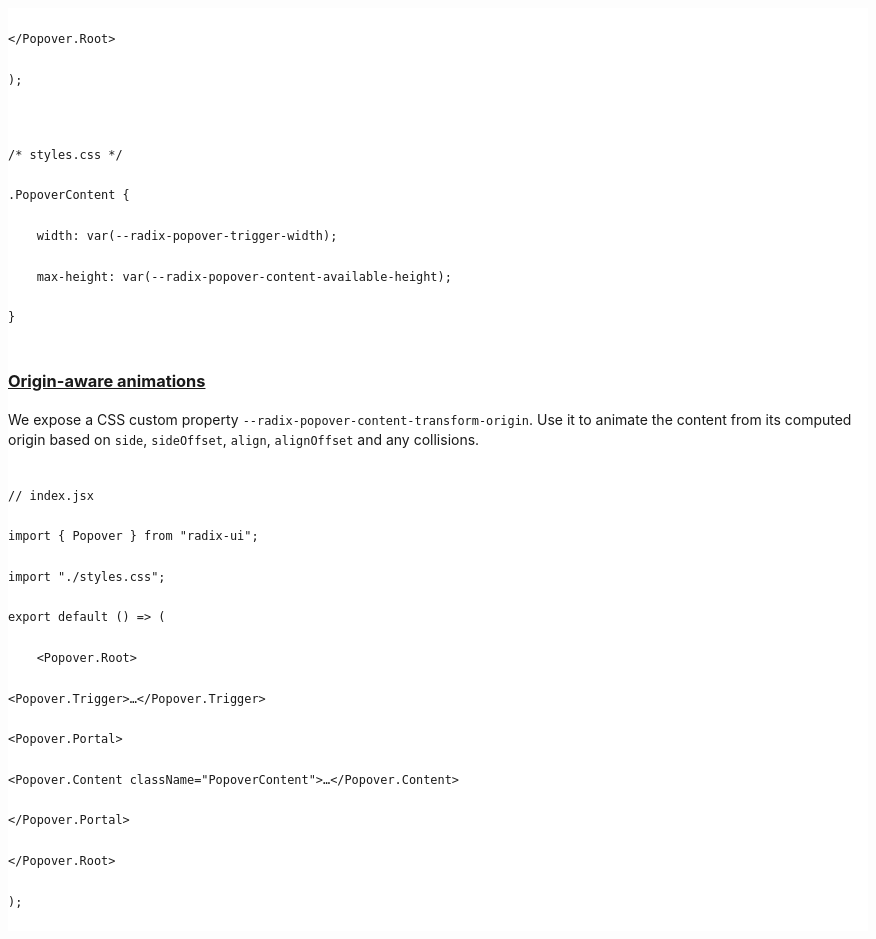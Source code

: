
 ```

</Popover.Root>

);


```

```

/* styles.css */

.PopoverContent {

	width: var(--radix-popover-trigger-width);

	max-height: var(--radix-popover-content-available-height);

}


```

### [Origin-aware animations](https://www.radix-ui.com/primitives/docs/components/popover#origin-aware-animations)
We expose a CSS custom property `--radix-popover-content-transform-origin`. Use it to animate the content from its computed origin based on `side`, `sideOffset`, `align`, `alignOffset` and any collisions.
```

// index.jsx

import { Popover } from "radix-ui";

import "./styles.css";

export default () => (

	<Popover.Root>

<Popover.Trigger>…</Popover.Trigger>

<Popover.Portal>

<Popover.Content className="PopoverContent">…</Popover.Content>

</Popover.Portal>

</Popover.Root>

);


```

PROBLEM TO SOLVE: All the records need to be printed again exactly as written, though without their pictures.

YOUR SOLUTION:
Source code

:
 ```

</Popover.Root>

);


```

```

/* styles.css */

.PopoverContent {

	width: var(--radix-popover-trigger-width);

	max-height: var(--radix-popover-content-available-height);

}


```

### [Origin-aware animations](https://www.radix-ui.com/primitives/docs/components/popover#origin-aware-animations)
We expose a CSS custom property `--radix-popover-content-transform-origin`. Use it to animate the content from its computed origin based on `side`, `sideOffset`, `align`, `alignOffset` and any collisions.
```

// index.jsx

import { Popover } from "radix-ui";

import "./styles.css";

export default () => (

	<Popover.Root>

<Popover.Trigger>…</Popover.Trigger>

<Popover.Portal>

<Popover.Content className="PopoverContent">…</Popover.Content>

</Popover.Portal>

</Popover.Root>

);


```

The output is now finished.